[Excerpted data]

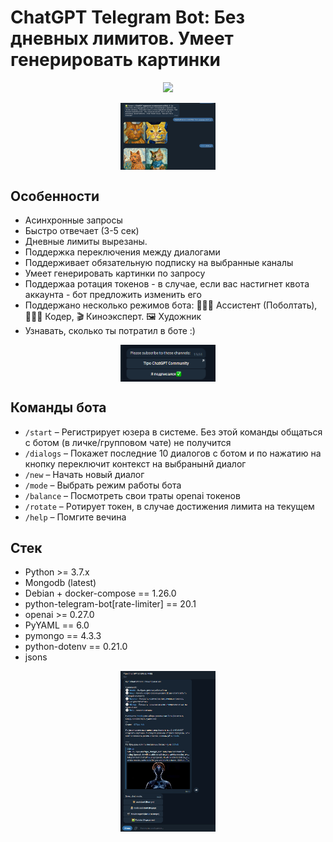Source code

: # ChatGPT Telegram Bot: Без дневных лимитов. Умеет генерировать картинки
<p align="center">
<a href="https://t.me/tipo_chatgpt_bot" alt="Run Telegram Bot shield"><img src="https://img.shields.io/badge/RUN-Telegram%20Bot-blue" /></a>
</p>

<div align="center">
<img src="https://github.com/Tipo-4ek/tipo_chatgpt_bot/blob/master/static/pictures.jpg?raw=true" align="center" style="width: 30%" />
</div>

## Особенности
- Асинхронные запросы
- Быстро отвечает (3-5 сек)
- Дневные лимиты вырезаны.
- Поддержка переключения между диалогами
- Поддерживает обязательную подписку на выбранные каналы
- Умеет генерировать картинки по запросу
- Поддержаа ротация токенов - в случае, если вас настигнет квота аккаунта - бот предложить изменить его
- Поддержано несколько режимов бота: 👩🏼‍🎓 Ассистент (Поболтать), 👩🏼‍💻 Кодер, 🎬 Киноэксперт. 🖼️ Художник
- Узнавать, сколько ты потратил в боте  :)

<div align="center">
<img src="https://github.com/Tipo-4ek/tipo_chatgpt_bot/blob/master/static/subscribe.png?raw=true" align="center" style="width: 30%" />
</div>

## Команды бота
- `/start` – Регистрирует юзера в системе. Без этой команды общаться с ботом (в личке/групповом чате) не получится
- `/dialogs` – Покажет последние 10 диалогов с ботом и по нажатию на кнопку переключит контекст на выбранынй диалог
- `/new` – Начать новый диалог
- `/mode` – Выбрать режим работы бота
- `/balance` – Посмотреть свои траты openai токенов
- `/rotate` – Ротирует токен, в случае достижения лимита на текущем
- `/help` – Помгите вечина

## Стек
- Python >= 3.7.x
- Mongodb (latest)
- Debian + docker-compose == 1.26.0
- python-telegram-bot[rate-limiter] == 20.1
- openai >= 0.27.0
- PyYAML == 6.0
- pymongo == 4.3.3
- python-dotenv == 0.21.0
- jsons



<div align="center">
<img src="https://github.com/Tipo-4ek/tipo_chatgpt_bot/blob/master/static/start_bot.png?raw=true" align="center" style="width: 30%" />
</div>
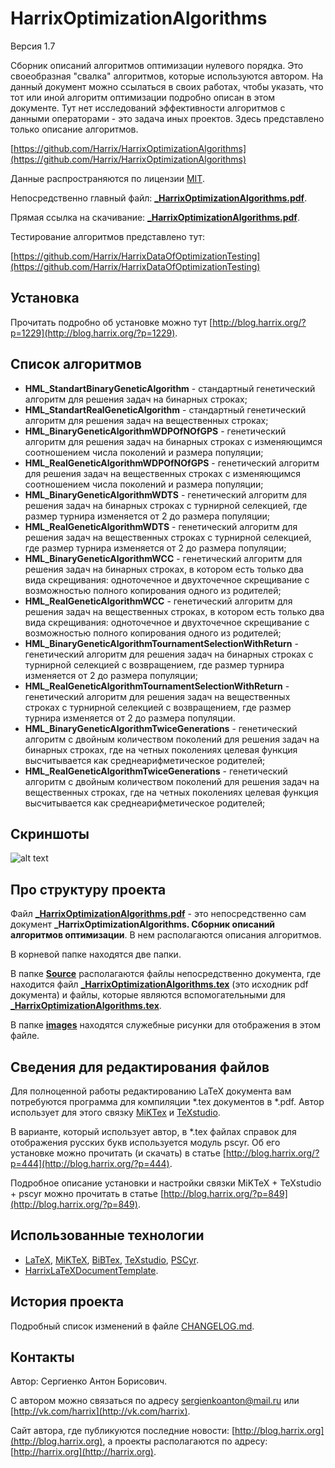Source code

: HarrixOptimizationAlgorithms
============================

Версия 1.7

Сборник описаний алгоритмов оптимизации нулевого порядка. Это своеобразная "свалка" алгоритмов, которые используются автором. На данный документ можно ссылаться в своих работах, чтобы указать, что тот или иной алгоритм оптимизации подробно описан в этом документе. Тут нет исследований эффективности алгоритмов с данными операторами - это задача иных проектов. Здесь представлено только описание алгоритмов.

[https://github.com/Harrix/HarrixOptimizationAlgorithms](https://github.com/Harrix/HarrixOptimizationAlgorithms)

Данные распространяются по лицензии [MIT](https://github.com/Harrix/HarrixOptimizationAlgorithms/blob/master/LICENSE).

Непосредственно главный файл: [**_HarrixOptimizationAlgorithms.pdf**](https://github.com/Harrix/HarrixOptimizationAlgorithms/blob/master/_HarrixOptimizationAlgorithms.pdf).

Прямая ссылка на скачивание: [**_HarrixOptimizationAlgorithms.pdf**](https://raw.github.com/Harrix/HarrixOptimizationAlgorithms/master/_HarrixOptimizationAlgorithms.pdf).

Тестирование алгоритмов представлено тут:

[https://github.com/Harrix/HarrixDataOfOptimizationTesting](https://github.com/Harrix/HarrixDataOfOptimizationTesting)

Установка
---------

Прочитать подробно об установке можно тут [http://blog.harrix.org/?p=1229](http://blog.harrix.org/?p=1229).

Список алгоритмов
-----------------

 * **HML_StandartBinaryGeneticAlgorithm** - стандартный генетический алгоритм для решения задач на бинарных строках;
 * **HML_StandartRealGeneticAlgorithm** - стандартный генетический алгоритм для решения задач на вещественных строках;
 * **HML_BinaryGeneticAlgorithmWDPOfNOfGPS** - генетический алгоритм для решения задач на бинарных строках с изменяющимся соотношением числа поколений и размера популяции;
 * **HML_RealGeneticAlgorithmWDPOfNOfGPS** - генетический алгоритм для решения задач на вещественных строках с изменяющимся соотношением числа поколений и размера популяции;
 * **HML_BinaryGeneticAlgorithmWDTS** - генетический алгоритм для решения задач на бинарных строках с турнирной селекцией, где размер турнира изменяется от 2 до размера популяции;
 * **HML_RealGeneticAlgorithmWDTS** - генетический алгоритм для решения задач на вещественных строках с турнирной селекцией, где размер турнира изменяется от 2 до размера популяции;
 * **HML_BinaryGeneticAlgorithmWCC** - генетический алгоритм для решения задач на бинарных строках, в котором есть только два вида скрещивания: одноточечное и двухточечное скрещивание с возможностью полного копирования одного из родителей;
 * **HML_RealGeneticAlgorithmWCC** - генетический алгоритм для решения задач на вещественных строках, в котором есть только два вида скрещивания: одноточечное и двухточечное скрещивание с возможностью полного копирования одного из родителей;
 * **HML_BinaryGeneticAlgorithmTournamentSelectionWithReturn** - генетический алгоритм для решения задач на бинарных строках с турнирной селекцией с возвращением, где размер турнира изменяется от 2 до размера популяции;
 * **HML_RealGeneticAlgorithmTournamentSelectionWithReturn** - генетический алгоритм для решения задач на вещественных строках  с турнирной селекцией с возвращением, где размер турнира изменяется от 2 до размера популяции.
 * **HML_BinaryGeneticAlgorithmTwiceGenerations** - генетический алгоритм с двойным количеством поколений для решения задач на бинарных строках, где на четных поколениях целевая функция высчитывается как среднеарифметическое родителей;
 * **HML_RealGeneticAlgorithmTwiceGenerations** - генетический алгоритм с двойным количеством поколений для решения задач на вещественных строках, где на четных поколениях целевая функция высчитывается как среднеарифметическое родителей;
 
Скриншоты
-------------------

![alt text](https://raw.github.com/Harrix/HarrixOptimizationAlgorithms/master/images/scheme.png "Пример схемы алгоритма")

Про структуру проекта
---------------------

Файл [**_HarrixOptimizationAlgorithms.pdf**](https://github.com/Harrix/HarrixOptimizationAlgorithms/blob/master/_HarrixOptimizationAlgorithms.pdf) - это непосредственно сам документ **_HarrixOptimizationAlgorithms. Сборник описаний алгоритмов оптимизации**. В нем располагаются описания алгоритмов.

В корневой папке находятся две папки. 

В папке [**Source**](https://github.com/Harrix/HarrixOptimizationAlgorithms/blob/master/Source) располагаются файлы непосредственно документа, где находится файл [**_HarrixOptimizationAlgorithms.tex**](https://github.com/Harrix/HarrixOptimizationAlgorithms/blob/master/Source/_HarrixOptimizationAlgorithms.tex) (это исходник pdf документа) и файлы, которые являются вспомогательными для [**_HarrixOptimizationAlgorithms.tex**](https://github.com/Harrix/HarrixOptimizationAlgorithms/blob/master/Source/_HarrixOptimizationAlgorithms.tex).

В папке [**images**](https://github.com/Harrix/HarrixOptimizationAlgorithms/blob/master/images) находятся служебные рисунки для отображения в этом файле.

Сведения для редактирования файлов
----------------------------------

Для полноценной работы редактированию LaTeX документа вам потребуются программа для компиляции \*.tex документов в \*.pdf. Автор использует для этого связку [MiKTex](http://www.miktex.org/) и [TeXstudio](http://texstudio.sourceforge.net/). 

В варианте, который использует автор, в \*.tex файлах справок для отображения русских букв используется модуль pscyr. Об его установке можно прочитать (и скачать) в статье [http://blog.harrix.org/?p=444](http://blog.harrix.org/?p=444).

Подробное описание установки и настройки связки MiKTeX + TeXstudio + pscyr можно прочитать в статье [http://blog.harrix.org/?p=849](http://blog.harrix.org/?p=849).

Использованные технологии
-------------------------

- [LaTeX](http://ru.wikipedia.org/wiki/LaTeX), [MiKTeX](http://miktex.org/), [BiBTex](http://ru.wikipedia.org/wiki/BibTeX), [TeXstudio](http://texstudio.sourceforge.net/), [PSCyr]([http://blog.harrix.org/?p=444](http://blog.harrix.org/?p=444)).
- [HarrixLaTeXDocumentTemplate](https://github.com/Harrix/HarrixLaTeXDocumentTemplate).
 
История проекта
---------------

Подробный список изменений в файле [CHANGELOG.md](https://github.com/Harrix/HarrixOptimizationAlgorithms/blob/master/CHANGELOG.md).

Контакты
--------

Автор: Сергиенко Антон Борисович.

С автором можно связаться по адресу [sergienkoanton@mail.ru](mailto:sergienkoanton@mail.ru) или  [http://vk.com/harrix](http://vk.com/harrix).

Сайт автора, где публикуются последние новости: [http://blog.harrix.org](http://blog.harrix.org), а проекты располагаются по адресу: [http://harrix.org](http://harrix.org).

[/Excerpted data]

- **What is expected**
Transcribe the records above exactly, beginning at the line that contains "бинарных строках с изменяющимся" and ending with the line that contains "бинарных строках с турнирной селекцией, где", both included, and nothing else.

- **Response**
 * **HML_BinaryGeneticAlgorithmWDPOfNOfGPS** - генетический алгоритм для решения задач на бинарных строках с изменяющимся соотношением числа поколений и размера популяции;
 * **HML_RealGeneticAlgorithmWDPOfNOfGPS** - генетический алгоритм для решения задач на вещественных строках с изменяющимся соотношением числа поколений и размера популяции;
 * **HML_BinaryGeneticAlgorithmWDTS** - генетический алгоритм для решения задач на бинарных строках с турнирной селекцией, где размер турнира изменяется от 2 до размера популяции;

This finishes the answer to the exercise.